(Dataset entries)
_ _ _

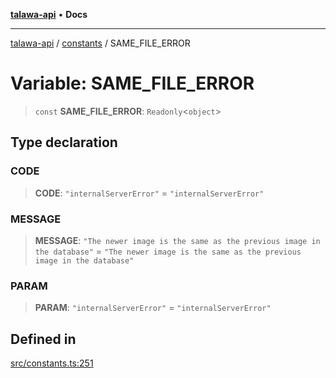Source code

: [**talawa-api**](../../README.md) • **Docs**

***

[talawa-api](../../modules.md) / [constants](../README.md) / SAME\_FILE\_ERROR

# Variable: SAME\_FILE\_ERROR

> `const` **SAME\_FILE\_ERROR**: `Readonly`\<`object`\>

## Type declaration

### CODE

> **CODE**: `"internalServerError"` = `"internalServerError"`

### MESSAGE

> **MESSAGE**: `"The newer image is the same as the previous image in the database"` = `"The newer image is the same as the previous image in the database"`

### PARAM

> **PARAM**: `"internalServerError"` = `"internalServerError"`

## Defined in

[src/constants.ts:251](https://github.com/PalisadoesFoundation/talawa-api/blob/3bacbf38707ebd3e3e5f1bc5b4cc7aa3b2adc169/src/constants.ts#L251)
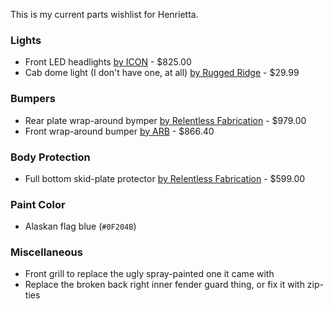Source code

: This is my current parts wishlist for Henrietta.

### Lights

* Front LED headlights [by ICON](https://shop.icon4x4.com/parts/fj-headlights) - $825.00
* Cab dome light (I don't have one, at all) [by Rugged Ridge](https://www.carid.com/rugged-ridge/roll-bar-mounted-courtesy-white-led-light.html) - $29.99

### Bumpers

* Rear plate wrap-around bymper [by Relentless Fabrication](https://www.relentlessfabrication.com/products/96-04-tacoma-wrap-around-rear-plate-bumper) - $979.00
* Front wrap-around bumper [by ARB](https://bumpersuperstore.com/i-23938988-arb-3423040-front-deluxe-bull-bar-winch-bumper-toyota-tacoma-1995-2004-textured.html) - $866.40

### Body Protection

* Full bottom skid-plate protector [by Relentless Fabrication](https://www.relentlessfabrication.com/collections/toyota/products/96-04-tacoma-full-skid-plate-set) - $599.00

### Paint Color

* Alaskan flag blue (`#0F204B`)

### Miscellaneous

* Front grill to replace the ugly spray-painted one it came with
* Replace the broken back right inner fender guard thing, or fix it with zip-ties 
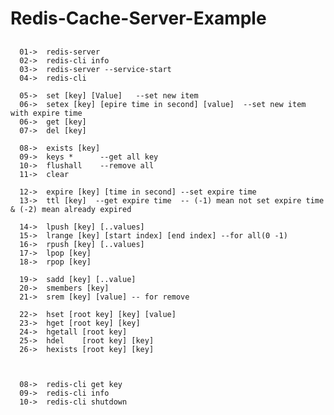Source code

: # Redis-Cache-Server-Example

##  
      01->	redis-server
      02->	redis-cli info
      03->	redis-server --service-start
      04->	redis-cli

      05->	set [key] [Value]	--set new item
      06->	setex [key] [epire time in second] [value]  --set new item with expire time
      06->	get [key]
      07->	del [key]

      08->	exists [key]
      09->	keys *		--get all key
      10->	flushall	--remove all 
      11->	clear

      12->	expire [key] [time in second] --set expire time
      13->	ttl [key]  --get expire time  -- (-1) mean not set expire time & (-2) mean already expired

      14->	lpush [key] [..values]
      15->	lrange [key] [start index] [end index] --for all(0 -1)
      16->	rpush [key] [..values]
      17-> 	lpop [key]
      18->	rpop [key]

      19->	sadd [key] [..value]
      20-> 	smembers [key]
      21->	srem [key] [value] -- for remove 

      22-> 	hset [root key] [key] [value]
      23->	hget [root key] [key]
      24->	hgetall [root key] 
      25-> 	hdel	[root key] [key]
      26->	hexists [root key] [key]



      08->	redis-cli get key
      09-> 	redis-cli info
      10-> 	redis-cli shutdown
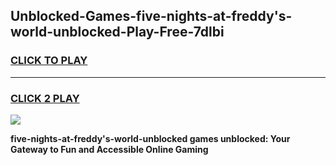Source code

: 
## Unblocked-Games-five-nights-at-freddy's-world-unblocked-Play-Free-7dlbi
<h3>
<a href="https://premium76.site?title=five-nights-at-freddy's-world-unblocked&ref=18A">CLICK TO PLAY</a></h3>
<hr>

<h3>
<a href="https://premium76.site?title=five-nights-at-freddy's-world-unblocked&ref=18A">CLICK 2 PLAY</a>
  
</h3>

<a href="https://premium76.site?title=five-nights-at-freddy's-world-unblocked&ref=18A"><img src="https://clearcache.store/games.png"></a>


**five-nights-at-freddy's-world-unblocked games unblocked: Your Gateway to Fun and Accessible Online Gaming**
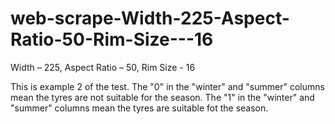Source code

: # web-scrape-Width-225-Aspect-Ratio-50-Rim-Size---16
Width – 225, Aspect Ratio – 50, Rim Size - 16

This is example 2 of the test.
The "0" in the "winter" and "summer" columns mean the tyres are not suitable for the season.
The "1" in the "winter" and "summer" columns mean the tyres are suitable fot the season.
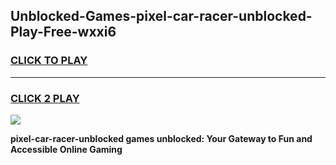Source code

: 
## Unblocked-Games-pixel-car-racer-unblocked-Play-Free-wxxi6
<h3>
<a href="https://premium76.site?title=pixel-car-racer-unblocked&ref=18A1">CLICK TO PLAY</a></h3>
<hr>

<h3>
<a href="https://premium76.site?title=pixel-car-racer-unblocked&ref=18A1">CLICK 2 PLAY</a>
  
</h3>

<a href="https://premium76.site?title=pixel-car-racer-unblocked&ref=18A1"><img src="https://clearcache.store/games.png"></a>


**pixel-car-racer-unblocked games unblocked: Your Gateway to Fun and Accessible Online Gaming**
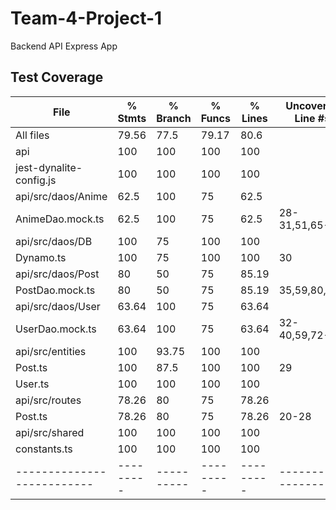 # Team-4-Project-1
Backend API Express App

## Test Coverage      
File                      | % Stmts | % Branch | % Funcs | % Lines | Uncovered Line #s 
--------------------------|---------|----------|---------|---------|-------------------
All files                 |   79.56 |     77.5 |   79.17 |    80.6 |                   
 api                      |     100 |      100 |     100 |     100 |                   
  jest-dynalite-config.js |     100 |      100 |     100 |     100 |                   
 api/src/daos/Anime       |    62.5 |      100 |      75 |    62.5 |                   
  AnimeDao.mock.ts        |    62.5 |      100 |      75 |    62.5 | 28-31,51,65-82         
 api/src/daos/DB          |     100 |       75 |     100 |     100 |                        
  Dynamo.ts               |     100 |       75 |     100 |     100 | 30                     
 api/src/daos/Post        |      80 |       50 |      75 |   85.19 |                        
  PostDao.mock.ts         |      80 |       50 |      75 |   85.19 | 35,59,80,102           
 api/src/daos/User        |   63.64 |      100 |      75 |   63.64 |                        
  UserDao.mock.ts         |   63.64 |      100 |      75 |   63.64 | 32-40,59,72-74         
 api/src/entities         |     100 |    93.75 |     100 |     100 |                   
  Post.ts                 |     100 |     87.5 |     100 |     100 | 29                     
  User.ts                 |     100 |      100 |     100 |     100 |                        
 api/src/routes           |   78.26 |       80 |      75 |   78.26 |                        
  Post.ts                 |   78.26 |       80 |      75 |   78.26 | 20-28                  
 api/src/shared           |     100 |      100 |     100 |     100 |                        
  constants.ts            |     100 |      100 |     100 |     100 |                        
--------------------------|---------|----------|---------|---------|-------------------
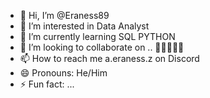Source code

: - 👋 Hi, I’m @Eraness89
- 👀 I’m interested in Data Analyst
- 🌱 I’m currently learning SQL PYTHON
- 💞️ I’m looking to collaborate on .. 🤔🤔🤔🤔🤔
- 📫 How to reach me a.eraness.z on Discord
- 😄 Pronouns: He/Him
- ⚡ Fun fact: ...

<!---
Eraness89/Eraness89 is a ✨ special ✨ repository because its `README.md` (this file) appears on your GitHub profile.
You can click the Preview link to take a look at your changes.
--->
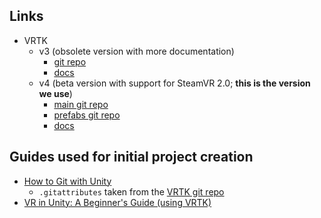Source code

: ## Links
- VRTK
    - v3 (obsolete version with more documentation)
        - [git repo](https://github.com/ExtendRealityLtd/VRTK/tree/3.3.0)
        - [docs](https://vrtoolkit.readme.io/v3.3.0)
    - v4 (beta version with support for SteamVR 2.0; **this is the version we use**)
        - [main git repo](https://github.com/ExtendRealityLtd/VRTK)
        - [prefabs git repo](https://github.com/ExtendRealityLtd/VRTK.Prefabs)
        - [docs](https://academy.vrtk.io/)


## Guides used for initial project creation
- [How to Git with Unity](https://thoughtbot.com/blog/how-to-git-with-unity)
    - `.gitattributes` taken from the [VRTK git repo](https://github.com/ExtendRealityLtd/VRTK/blob/master/.gitattributes)
- [VR in Unity: A Beginner's Guide (using VRTK)](https://learn.unity.com/project/vr-in-unity-a-beginner-s-guide)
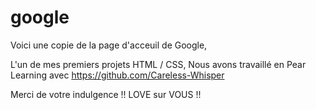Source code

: # google

Voici une copie de la page d'acceuil de Google, 

L'un de mes premiers projets HTML / CSS, 
Nous avons travaillé en Pear Learning avec https://github.com/Careless-Whisper

Merci de votre indulgence !! LOVE sur VOUS !! 
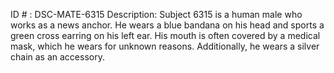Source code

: ID # : DSC-MATE-6315
Description: Subject 6315 is a human male who works as a news anchor. He wears a blue bandana on his head and sports a green cross earring on his left ear. His mouth is often covered by a medical mask, which he wears for unknown reasons. Additionally, he wears a silver chain as an accessory.
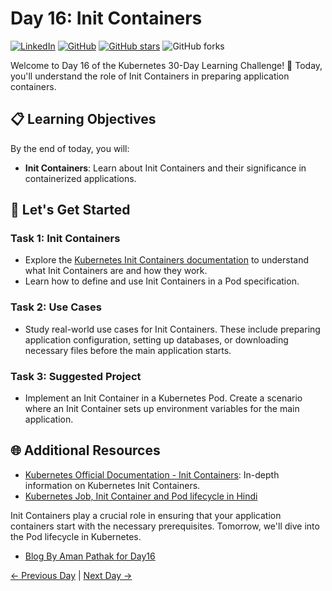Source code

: # Day 16: Init Containers
[![LinkedIn](https://img.shields.io/badge/Connect%20with%20me%20on-LinkedIn-blue.svg)](https://www.linkedin.com/in/aman-devops/)
[![GitHub](https://img.shields.io/github/stars/AmanPathak-DevOps.svg?style=social)](https://github.com/AmanPathak-DevOps)
[![GitHub stars](https://img.shields.io/github/stars/AmanPathak-DevOps/30DaysOfKubernetes)](https://github.com/AmanPathak-DevOps/30DaysOfKubernetes/stargazers)
![GitHub forks](https://img.shields.io/github/forks/AmanPathak-DevOps/30DaysOfKubernetes)

Welcome to Day 16 of the Kubernetes 30-Day Learning Challenge! 🚀 Today, you'll understand the role of Init Containers in preparing application containers.

## 📋 Learning Objectives

By the end of today, you will:
- **Init Containers**: Learn about Init Containers and their significance in containerized applications.

## 🚀 Let's Get Started

### Task 1: Init Containers
- Explore the [Kubernetes Init Containers documentation](https://kubernetes.io/docs/concepts/workloads/pods/init-containers/) to understand what Init Containers are and how they work.
- Learn how to define and use Init Containers in a Pod specification.

### Task 2: Use Cases
- Study real-world use cases for Init Containers. These include preparing application configuration, setting up databases, or downloading necessary files before the main application starts.

### Task 3: Suggested Project
- Implement an Init Container in a Kubernetes Pod. Create a scenario where an Init Container sets up environment variables for the main application.

## 🌐 Additional Resources

- [Kubernetes Official Documentation - Init Containers](https://kubernetes.io/docs/concepts/workloads/pods/init-containers/): In-depth information on Kubernetes Init Containers.
- [Kubernetes Job, Init Container and Pod lifecycle in Hindi](https://youtu.be/BqHAoaXbz1A?si=Fd-mU-jNzaM2Fb7G)

Init Containers play a crucial role in ensuring that your application containers start with the necessary prerequisites. Tomorrow, we'll dive into the Pod lifecycle in Kubernetes.

- [Blog By Aman Pathak for Day16](https://blog.devops.dev/day16-kubernetes-initcontainer-a9df403934ff)

[← Previous Day](../Day15/README.md) | [Next Day →](../Day17/README.md)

_ _ _

Exercise requirements - Write down only the number of lines above where the word "root" occurs.

Solution to the exercise - 5